I've started a gradual redesgin of my personal webspace. Anyone who actually visits the page will have noticed I added a background pattern taken from Squidfingers.com. I am in the process of revamping the links to other stuff I do on-line.
Depending on your browser's page-width, the side-boxes will now be either to the right of this column or below it if there was not space.
On my main page, http://www.alleged.org.uk/pdc/ there is a link to my photos on Flickr. If your browser supports embedded SVG, then you will see a sample photo with the Flickr logo. It is generated with Python using elementtree to extract information from the Atom feed supplied by Flickr.
This SVG image will not work in Mozilla or Mozilla Firefox (except possibly with Corel's plug-in), because the Mozilla developers sabotaged Adobe's attempt at a plug-in. It will not work with Safari on Mac OS X unless you have visited Adobe's SVG web pages and installed the plug-in yourself. (How hard would it be for them to install the plug-in by default?) Why are the browser developers so eager to thwart the adoption of SVG?

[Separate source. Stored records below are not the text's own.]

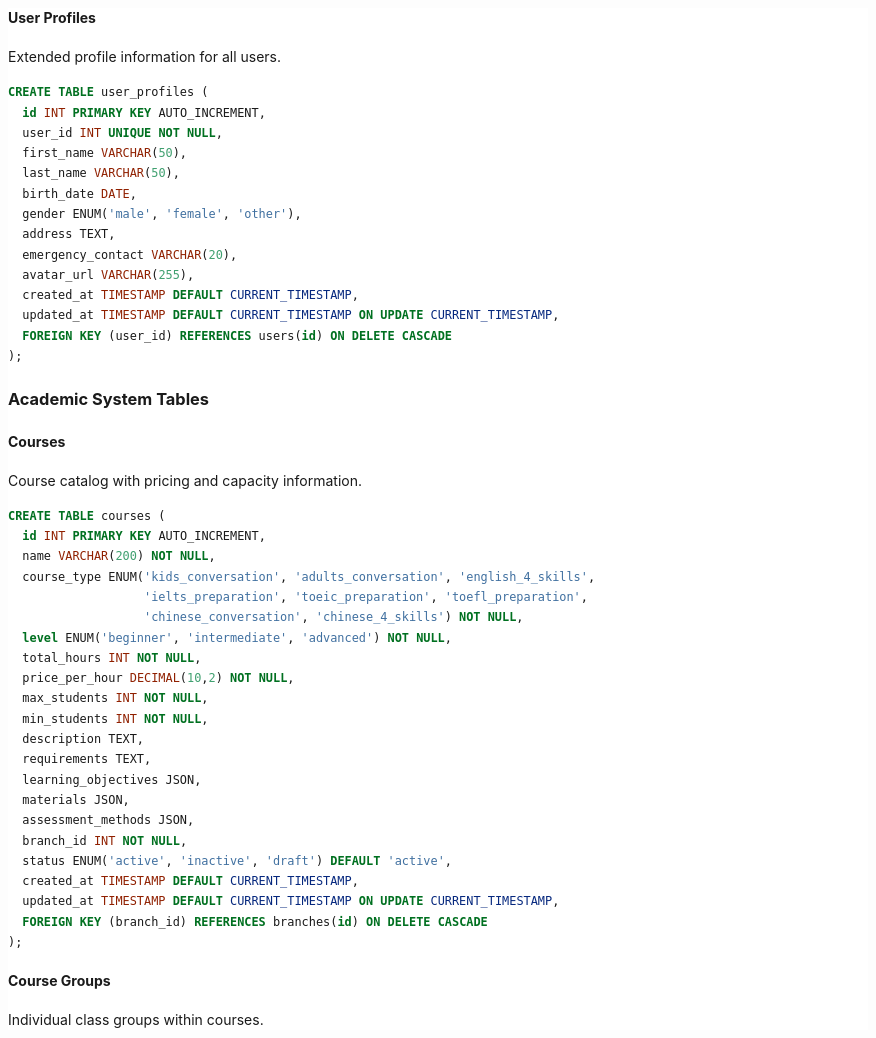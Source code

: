 #### User Profiles
Extended profile information for all users.

```sql
CREATE TABLE user_profiles (
  id INT PRIMARY KEY AUTO_INCREMENT,
  user_id INT UNIQUE NOT NULL,
  first_name VARCHAR(50),
  last_name VARCHAR(50),
  birth_date DATE,
  gender ENUM('male', 'female', 'other'),
  address TEXT,
  emergency_contact VARCHAR(20),
  avatar_url VARCHAR(255),
  created_at TIMESTAMP DEFAULT CURRENT_TIMESTAMP,
  updated_at TIMESTAMP DEFAULT CURRENT_TIMESTAMP ON UPDATE CURRENT_TIMESTAMP,
  FOREIGN KEY (user_id) REFERENCES users(id) ON DELETE CASCADE
);
```

### Academic System Tables

#### Courses
Course catalog with pricing and capacity information.

```sql
CREATE TABLE courses (
  id INT PRIMARY KEY AUTO_INCREMENT,
  name VARCHAR(200) NOT NULL,
  course_type ENUM('kids_conversation', 'adults_conversation', 'english_4_skills', 
                   'ielts_preparation', 'toeic_preparation', 'toefl_preparation',
                   'chinese_conversation', 'chinese_4_skills') NOT NULL,
  level ENUM('beginner', 'intermediate', 'advanced') NOT NULL,
  total_hours INT NOT NULL,
  price_per_hour DECIMAL(10,2) NOT NULL,
  max_students INT NOT NULL,
  min_students INT NOT NULL,
  description TEXT,
  requirements TEXT,
  learning_objectives JSON,
  materials JSON,
  assessment_methods JSON,
  branch_id INT NOT NULL,
  status ENUM('active', 'inactive', 'draft') DEFAULT 'active',
  created_at TIMESTAMP DEFAULT CURRENT_TIMESTAMP,
  updated_at TIMESTAMP DEFAULT CURRENT_TIMESTAMP ON UPDATE CURRENT_TIMESTAMP,
  FOREIGN KEY (branch_id) REFERENCES branches(id) ON DELETE CASCADE
);
```

#### Course Groups
Individual class groups within courses.
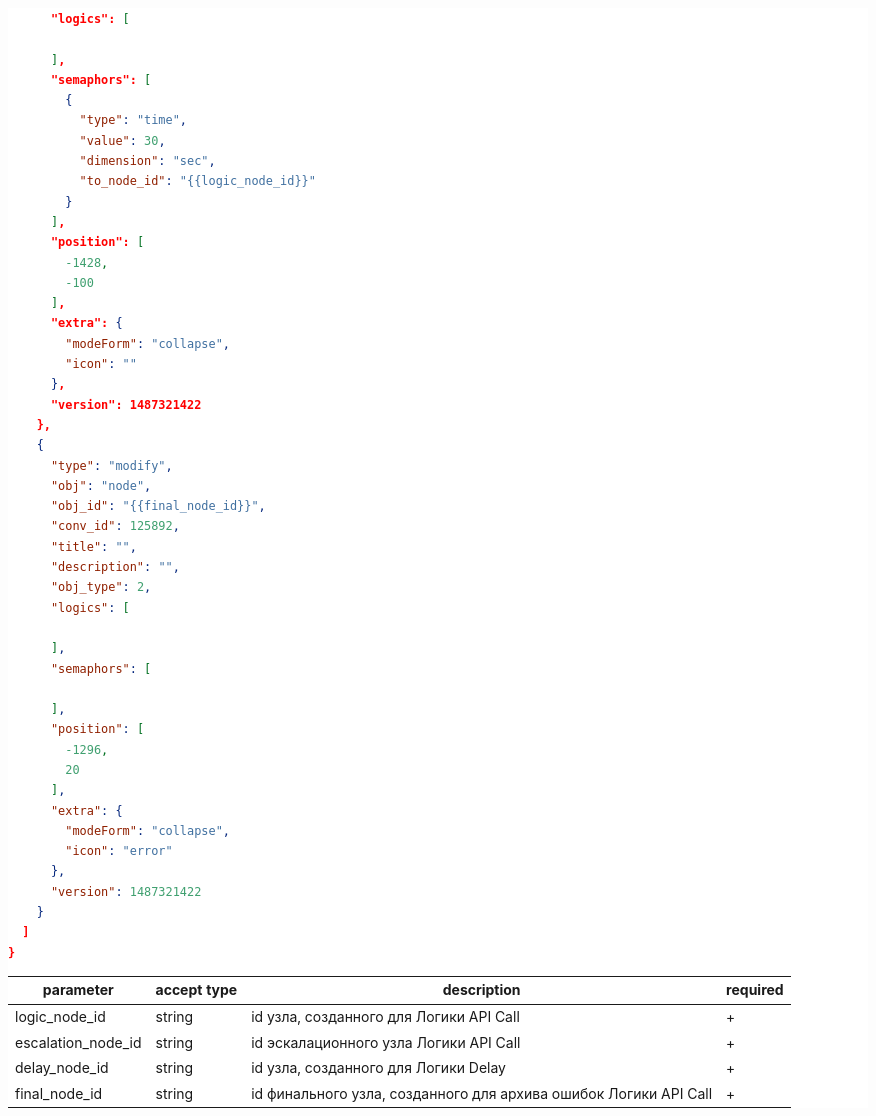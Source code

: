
 ```json
      "logics": [

      ],
      "semaphors": [
        {
          "type": "time",
          "value": 30,
          "dimension": "sec",
          "to_node_id": "{{logic_node_id}}"
        }
      ],
      "position": [
        -1428,
        -100
      ],
      "extra": {
        "modeForm": "collapse",
        "icon": ""
      },
      "version": 1487321422
    },
    {
      "type": "modify",
      "obj": "node",
      "obj_id": "{{final_node_id}}",
      "conv_id": 125892,
      "title": "",
      "description": "",
      "obj_type": 2,
      "logics": [

      ],
      "semaphors": [

      ],
      "position": [
        -1296,
        20
      ],
      "extra": {
        "modeForm": "collapse",
        "icon": "error"
      },
      "version": 1487321422
    }
  ]
}
```

| parameter | accept type | description | required |
| -- | -- | -- | -- |
| logic_node_id | string | id узла, созданного для Логики API Call | + |
| escalation_node_id | string | id эскалационного узла Логики API Call | + |
| delay_node_id | string | id узла, созданного для Логики Delay | + |
| final_node_id | string | id финального узла, созданного для архива ошибок Логики API Call | + |
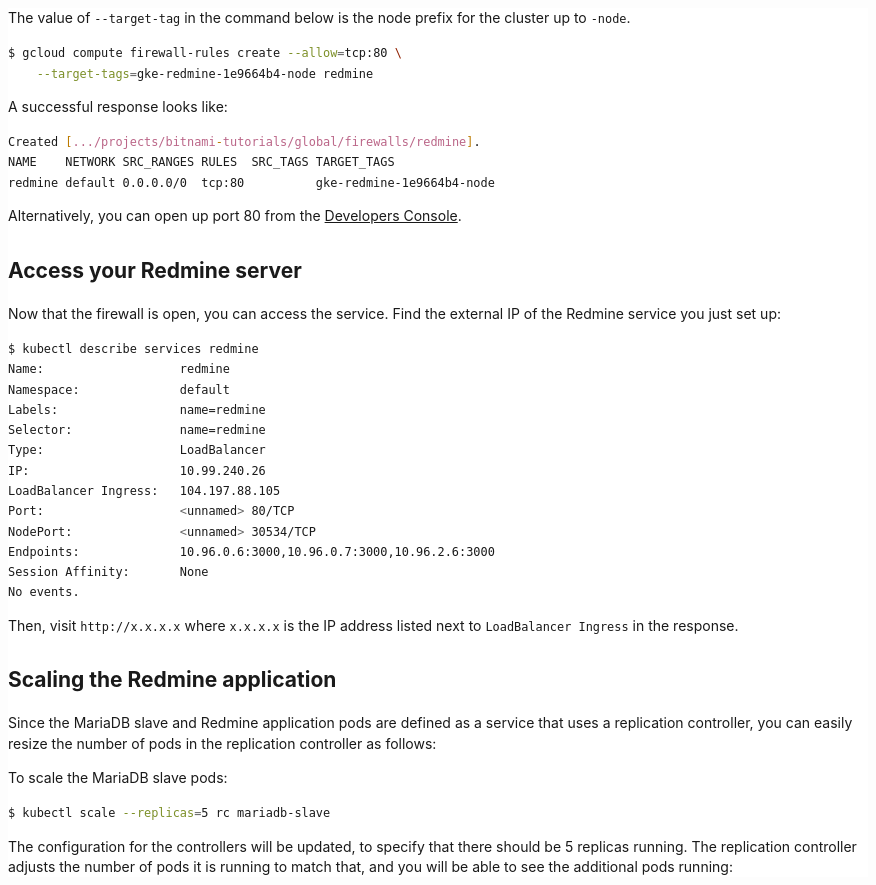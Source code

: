 The value of `--target-tag` in the command below is the node prefix for the cluster up to `-node`.

```bash
$ gcloud compute firewall-rules create --allow=tcp:80 \
    --target-tags=gke-redmine-1e9664b4-node redmine
```

A successful response looks like:

```bash
Created [.../projects/bitnami-tutorials/global/firewalls/redmine].
NAME    NETWORK SRC_RANGES RULES  SRC_TAGS TARGET_TAGS
redmine default 0.0.0.0/0  tcp:80          gke-redmine-1e9664b4-node
```

Alternatively, you can open up port 80 from the [Developers Console](https://console.developers.google.com/).

## Access your Redmine server

Now that the firewall is open, you can access the service. Find the external IP of the Redmine service you just set up:

```bash
$ kubectl describe services redmine
Name:                   redmine
Namespace:              default
Labels:                 name=redmine
Selector:               name=redmine
Type:                   LoadBalancer
IP:                     10.99.240.26
LoadBalancer Ingress:   104.197.88.105
Port:                   <unnamed> 80/TCP
NodePort:               <unnamed> 30534/TCP
Endpoints:              10.96.0.6:3000,10.96.0.7:3000,10.96.2.6:3000
Session Affinity:       None
No events.
```

Then, visit `http://x.x.x.x` where `x.x.x.x` is the IP address listed next to `LoadBalancer Ingress` in the response.

## Scaling the Redmine application

Since the MariaDB slave and Redmine application pods are defined as a service that uses a replication controller, you can easily resize the number of pods in the replication controller as follows:

To scale the MariaDB slave pods:

```bash
$ kubectl scale --replicas=5 rc mariadb-slave
```

The configuration for the controllers will be updated, to specify that there should be 5 replicas running. The replication controller adjusts the number of pods it is running to match that, and you will be able to see the additional pods running:

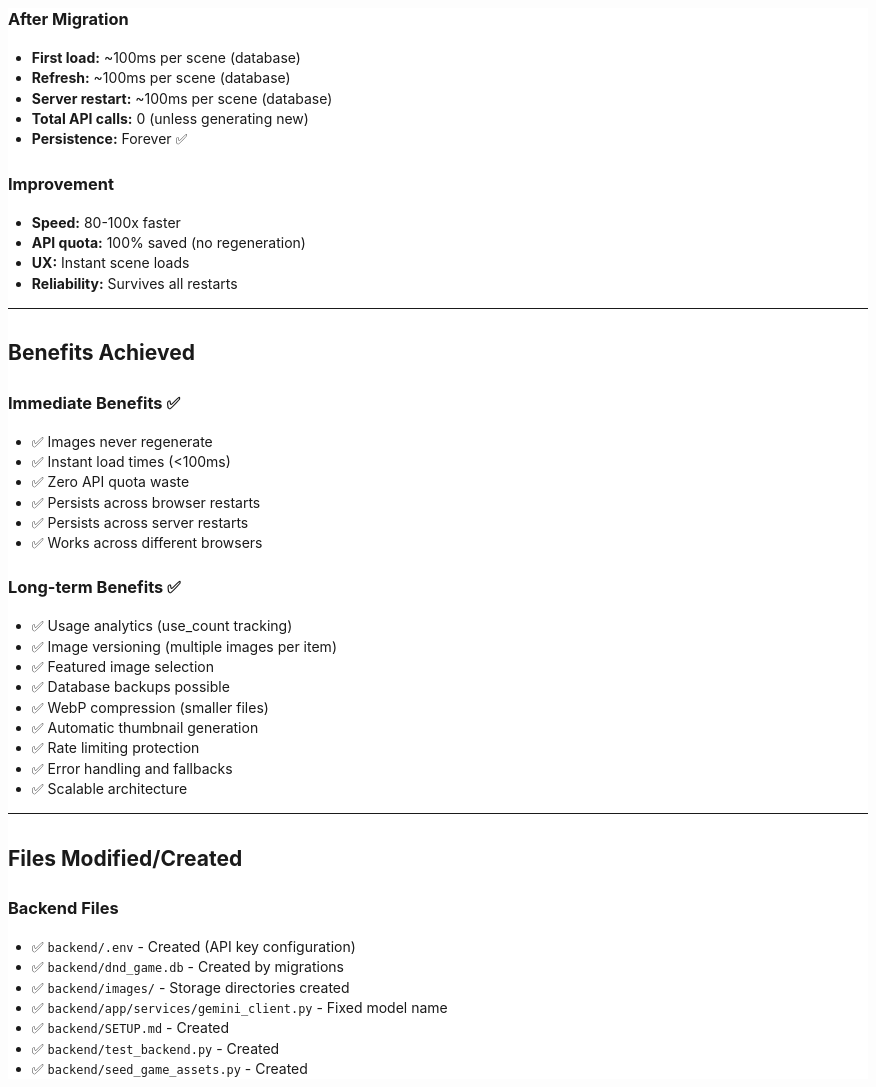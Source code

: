 ### After Migration
- **First load:** ~100ms per scene (database)
- **Refresh:** ~100ms per scene (database)
- **Server restart:** ~100ms per scene (database)
- **Total API calls:** 0 (unless generating new)
- **Persistence:** Forever ✅

### Improvement
- **Speed:** 80-100x faster
- **API quota:** 100% saved (no regeneration)
- **UX:** Instant scene loads
- **Reliability:** Survives all restarts

---

## Benefits Achieved

### Immediate Benefits ✅
- ✅ Images never regenerate
- ✅ Instant load times (<100ms)
- ✅ Zero API quota waste
- ✅ Persists across browser restarts
- ✅ Persists across server restarts
- ✅ Works across different browsers

### Long-term Benefits ✅
- ✅ Usage analytics (use_count tracking)
- ✅ Image versioning (multiple images per item)
- ✅ Featured image selection
- ✅ Database backups possible
- ✅ WebP compression (smaller files)
- ✅ Automatic thumbnail generation
- ✅ Rate limiting protection
- ✅ Error handling and fallbacks
- ✅ Scalable architecture

---

## Files Modified/Created

### Backend Files
- ✅ `backend/.env` - Created (API key configuration)
- ✅ `backend/dnd_game.db` - Created by migrations
- ✅ `backend/images/` - Storage directories created
- ✅ `backend/app/services/gemini_client.py` - Fixed model name
- ✅ `backend/SETUP.md` - Created
- ✅ `backend/test_backend.py` - Created
- ✅ `backend/seed_game_assets.py` - Created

I also now have a 'b-links' or 'blogmarks' box, courtesy of the
wonderful del.icio.us. This also works from a feed supplied by the
site; in this case it is in RSS 1.0 format, and I converted it to XHTML
using XSLT. To do this I installed libxslt on my Mac with Fink;
this supplies a command-line XSLT processor that I can use in the
makefile that maintains the site. I discovered that with output-method
html, it ignores the
indent="yes" setting; changing the
xml allows it to generate readable XHTML. Weird.